[Dataset items]
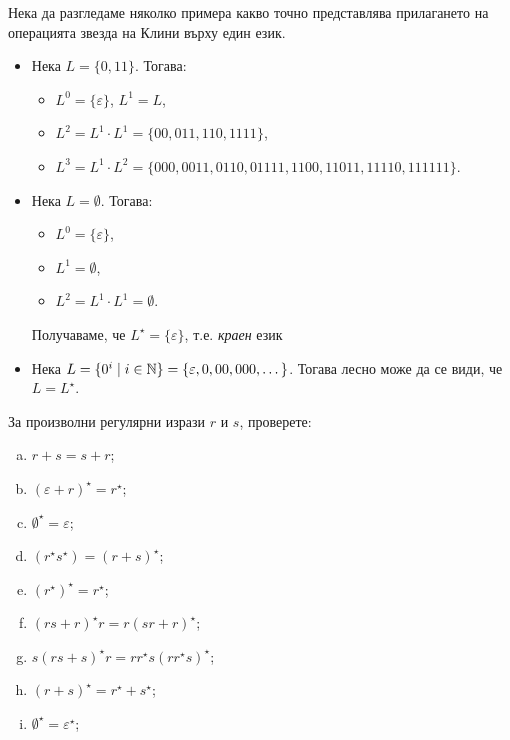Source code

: \begin{example}
  Нека да разгледаме няколко примера какво точно представлява прилагането
  на операцията звезда на Клини върху един език.
  \begin{itemize}
  \item 
    Нека $L = \{0,11\}$. Тогава:
    \begin{itemize}
    \item 
      $L^0 = \{\varepsilon\}$, $L^1 = L$,
    \item
      $L^2 = L^1\cdot L^1 = \{00,011,110,1111\}$,
    \item
      $L^3 = L^1\cdot L^2 = \{000,0011,0110,01111,1100,11011,11110,111111\}$.
    \end{itemize}
  \item
    Нека $L = \emptyset$.
    Тогава:
    \begin{itemize}
    \item 
      $L^0 = \{\varepsilon\}$,
    \item
      $L^1 = \emptyset$,
    \item
      $L^2 = L^1 \cdot L^1 = \emptyset$.
    \end{itemize}    
    Получаваме, че $L^\star = \{\varepsilon\}$, т.е. {\em краен} език
  \item
    Нека $L = \{0^i\mid i \in \mathbb{N}\} = \{\varepsilon, 0, 00, 000, \dots\}$.
    Тогава лесно може да се види, че $L = L^\star$.
  \end{itemize}
\end{example}

\begin{problem}
  За произволни регулярни изрази $r$ и $s$, 
  проверете:
  \begin{enumerate}[a)]
  \item 
    $r+s = s + r$;
  \item
    $(\varepsilon + r)^\star = r^\star$;
  \item
    $\emptyset^\star = \varepsilon$;
  \item
    $(r^\star s^\star) = (r+s)^\star$;
  \item
    $(r^\star)^\star = r^\star$;
  \item
    $(rs + r)^\star r = r(sr+r)^\star$;
  \item
    $s(rs+s)^\star r = rr^\star s(rr^\star s)^\star$;
  \item
    $(r+s)^\star = r^\star + s^\star$;
  \item
    $\emptyset^\star = \varepsilon^\star$;
  \end{enumerate}
\end{problem}


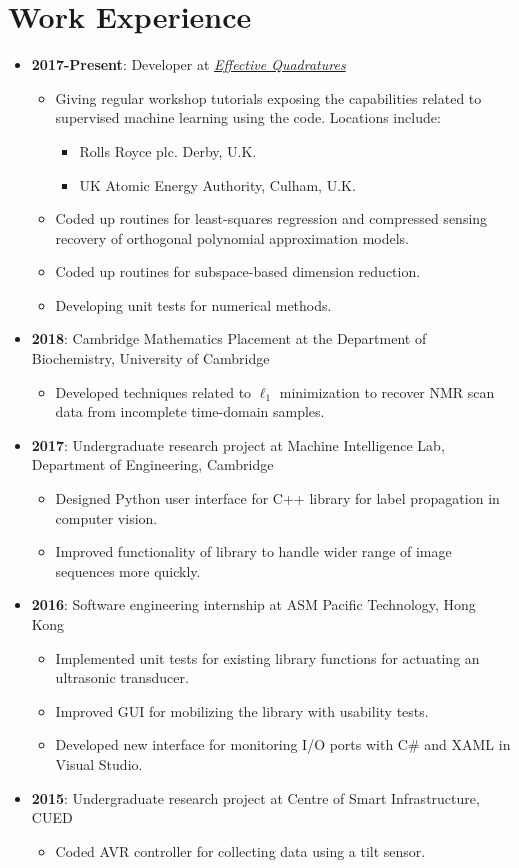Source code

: \documentclass[letterpaper,11pt,oneside]{article}
\begin{document}
\section*{Work Experience}
\begin{itemize}
\item \textbf{2017-Present}: Developer at \href{https://www.effective-quadratures.org/}{\emph{Effective Quadratures}}
\begin{itemize}
\item Giving regular workshop tutorials exposing the capabilities related to supervised machine learning using the code. Locations include:
\begin{itemize}
\item Rolls Royce plc. Derby, U.K.
\item UK Atomic Energy Authority, Culham, U.K.
\end{itemize}
\item Coded up routines for least-squares regression and compressed sensing recovery of orthogonal polynomial approximation models.
\item Coded up routines for subspace-based dimension reduction.
\item Developing unit tests for numerical methods.
\end{itemize}
\item \textbf{2018}: Cambridge Mathematics Placement at the Department of Biochemistry, University of Cambridge
\begin{itemize}
\item Developed techniques related to $\ell_1$ minimization to recover NMR scan data from incomplete time-domain samples.
\end{itemize}
\item \textbf{2017}: Undergraduate research project at Machine Intelligence Lab, Department of Engineering, Cambridge
\begin{itemize}
\item Designed Python user interface for C++ library for label propagation in computer vision.
\item Improved functionality of library to handle wider range of image sequences more quickly.
\end{itemize}
\item \textbf{2016}: Software engineering internship at ASM Pacific Technology, Hong Kong
\begin{itemize}
\item Implemented unit tests for existing library functions for actuating an ultrasonic transducer.
\item Improved GUI for mobilizing the library with usability tests.
\item Developed new interface for monitoring I/O ports with C\# and XAML in Visual Studio.
\end{itemize}
\item \textbf{2015}: Undergraduate research project at Centre of Smart Infrastructure, CUED
\begin{itemize}
\item Coded AVR controller for collecting data using a tilt sensor.
\end{itemize}

\end{itemize}
\end{document}
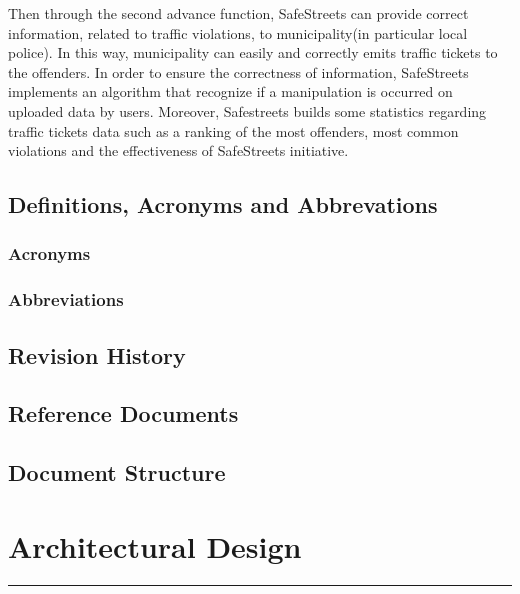 \documentclass[12pt]{article}
\begin{document}
Then through the second advance function, SafeStreets can provide correct information, related to traffic violations, to municipality(in particular local police). In this way, municipality can easily and correctly emits traffic tickets to the offenders. In order to ensure the correctness of information, SafeStreets implements an algorithm that recognize if a manipulation is occurred on uploaded data by users. Moreover, Safestreets builds some statistics regarding traffic tickets data such as a ranking of the most offenders, most common violations and the effectiveness of SafeStreets initiative.
\vspace{1cm}

\subsection{Definitions, Acronyms and Abbrevations}
\vspace{5mm}
\subsubsection{Acronyms}
\subsubsection{Abbreviations}
\vspace{5mm}
\subsection{Revision History}
\subsection{Reference Documents}
\subsection{Document Structure}

\newpage
\section{Architectural Design}
\hrule
\vspace{1cm}
\end{document}
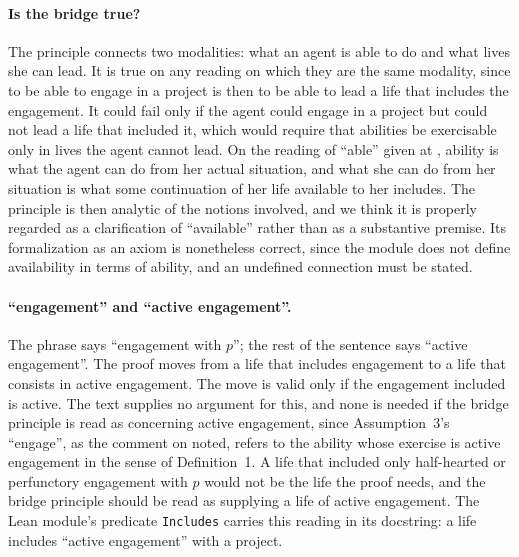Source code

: \paragraph{Is the bridge true?} The principle connects two modalities: what an agent is able to do and what lives she can lead. It is true on any reading on which they are the same modality, since to be able to engage in a project is then to be able to lead a life that includes the engagement. It could fail only if the agent could engage in a project but could not lead a life that included it, which would require that abilities be exercisable only in lives the agent cannot lead. On the reading of \enquote{able} given at , ability is what the agent can do from her actual situation, and what she can do from her situation is what some continuation of her life available to her includes. The principle is then analytic of the notions involved, and we think it is properly regarded as a clarification of \enquote{available} rather than as a substantive premise. Its formalization as an axiom is nonetheless correct, since the module does not define availability in terms of ability, and an undefined connection must be stated.

\paragraph{\enquote{engagement} and \enquote{active engagement}.} The phrase says \enquote{engagement with $p$}; the rest of the sentence says \enquote{active engagement}. The proof moves from a life that includes engagement to a life that consists in active engagement. The move is valid only if the engagement included is active. The text supplies no argument for this, and none is needed if the bridge principle is read as concerning active engagement, since Assumption~3's \enquote{engage}, as the comment on  noted, refers to the ability whose exercise is active engagement in the sense of Definition~1. A life that included only half-hearted or perfunctory engagement with $p$ would not be the life the proof needs, and the bridge principle should be read as supplying a life of active engagement. The Lean module's predicate \texttt{Includes} carries this reading in its docstring: a life includes \enquote{active engagement} with a project.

Task prompt: The data is to be restated word for word, with any pictures set aside.

Answer to the problem:
Source code

: \begin{example}
  Нека да разгледаме няколко примера какво точно представлява прилагането
  на операцията звезда на Клини върху един език.
  \begin{itemize}
  \item 
    Нека $L = \{0,11\}$. Тогава:
    \begin{itemize}
    \item 
      $L^0 = \{\varepsilon\}$, $L^1 = L$,
    \item
      $L^2 = L^1\cdot L^1 = \{00,011,110,1111\}$,
    \item
      $L^3 = L^1\cdot L^2 = \{000,0011,0110,01111,1100,11011,11110,111111\}$.
    \end{itemize}
  \item
    Нека $L = \emptyset$.
    Тогава:
    \begin{itemize}
    \item 
      $L^0 = \{\varepsilon\}$,
    \item
      $L^1 = \emptyset$,
    \item
      $L^2 = L^1 \cdot L^1 = \emptyset$.
    \end{itemize}    
    Получаваме, че $L^\star = \{\varepsilon\}$, т.е. {\em краен} език
  \item
    Нека $L = \{0^i\mid i \in \mathbb{N}\} = \{\varepsilon, 0, 00, 000, \dots\}$.
    Тогава лесно може да се види, че $L = L^\star$.
  \end{itemize}
\end{example}

\begin{problem}
  За произволни регулярни изрази $r$ и $s$, 
  проверете:
  \begin{enumerate}[a)]
  \item 
    $r+s = s + r$;
  \item
    $(\varepsilon + r)^\star = r^\star$;
  \item
    $\emptyset^\star = \varepsilon$;
  \item
    $(r^\star s^\star) = (r+s)^\star$;
  \item
    $(r^\star)^\star = r^\star$;
  \item
    $(rs + r)^\star r = r(sr+r)^\star$;
  \item
    $s(rs+s)^\star r = rr^\star s(rr^\star s)^\star$;
  \item
    $(r+s)^\star = r^\star + s^\star$;
  \item
    $\emptyset^\star = \varepsilon^\star$;
  \end{enumerate}
\end{problem}


Source code

: \documentclass[letterpaper,11pt,oneside]{article}
\begin{document}
\section*{Work Experience}
\begin{itemize}
\item \textbf{2017-Present}: Developer at \href{https://www.effective-quadratures.org/}{\emph{Effective Quadratures}}
\begin{itemize}
\item Giving regular workshop tutorials exposing the capabilities related to supervised machine learning using the code. Locations include:
\begin{itemize}
\item Rolls Royce plc. Derby, U.K.
\item UK Atomic Energy Authority, Culham, U.K.
\end{itemize}
\item Coded up routines for least-squares regression and compressed sensing recovery of orthogonal polynomial approximation models.
\item Coded up routines for subspace-based dimension reduction.
\item Developing unit tests for numerical methods.
\end{itemize}
\item \textbf{2018}: Cambridge Mathematics Placement at the Department of Biochemistry, University of Cambridge
\begin{itemize}
\item Developed techniques related to $\ell_1$ minimization to recover NMR scan data from incomplete time-domain samples.
\end{itemize}
\item \textbf{2017}: Undergraduate research project at Machine Intelligence Lab, Department of Engineering, Cambridge
\begin{itemize}
\item Designed Python user interface for C++ library for label propagation in computer vision.
\item Improved functionality of library to handle wider range of image sequences more quickly.
\end{itemize}
\item \textbf{2016}: Software engineering internship at ASM Pacific Technology, Hong Kong
\begin{itemize}
\item Implemented unit tests for existing library functions for actuating an ultrasonic transducer.
\item Improved GUI for mobilizing the library with usability tests.
\item Developed new interface for monitoring I/O ports with C\# and XAML in Visual Studio.
\end{itemize}
\item \textbf{2015}: Undergraduate research project at Centre of Smart Infrastructure, CUED
\begin{itemize}
\item Coded AVR controller for collecting data using a tilt sensor.
\end{itemize}

\end{itemize}
\end{document}
 \documentclass[12pt]{article}
\begin{document}
Then through the second advance function, SafeStreets can provide correct information, related to traffic violations, to municipality(in particular local police). In this way, municipality can easily and correctly emits traffic tickets to the offenders. In order to ensure the correctness of information, SafeStreets implements an algorithm that recognize if a manipulation is occurred on uploaded data by users. Moreover, Safestreets builds some statistics regarding traffic tickets data such as a ranking of the most offenders, most common violations and the effectiveness of SafeStreets initiative.
\vspace{1cm}

\subsection{Definitions, Acronyms and Abbrevations}
\vspace{5mm}
\subsubsection{Acronyms}
\subsubsection{Abbreviations}
\vspace{5mm}
\subsection{Revision History}
\subsection{Reference Documents}
\subsection{Document Structure}

\newpage
\section{Architectural Design}
\hrule
\vspace{1cm}
\end{document}
Source code

: \paragraph{Is the bridge true?} The principle connects two modalities: what an agent is able to do and what lives she can lead. It is true on any reading on which they are the same modality, since to be able to engage in a project is then to be able to lead a life that includes the engagement. It could fail only if the agent could engage in a project but could not lead a life that included it, which would require that abilities be exercisable only in lives the agent cannot lead. On the reading of \enquote{able} given at , ability is what the agent can do from her actual situation, and what she can do from her situation is what some continuation of her life available to her includes. The principle is then analytic of the notions involved, and we think it is properly regarded as a clarification of \enquote{available} rather than as a substantive premise. Its formalization as an axiom is nonetheless correct, since the module does not define availability in terms of ability, and an undefined connection must be stated.

\paragraph{\enquote{engagement} and \enquote{active engagement}.} The phrase says \enquote{engagement with $p$}; the rest of the sentence says \enquote{active engagement}. The proof moves from a life that includes engagement to a life that consists in active engagement. The move is valid only if the engagement included is active. The text supplies no argument for this, and none is needed if the bridge principle is read as concerning active engagement, since Assumption~3's \enquote{engage}, as the comment on  noted, refers to the ability whose exercise is active engagement in the sense of Definition~1. A life that included only half-hearted or perfunctory engagement with $p$ would not be the life the proof needs, and the bridge principle should be read as supplying a life of active engagement. The Lean module's predicate \texttt{Includes} carries this reading in its docstring: a life includes \enquote{active engagement} with a project.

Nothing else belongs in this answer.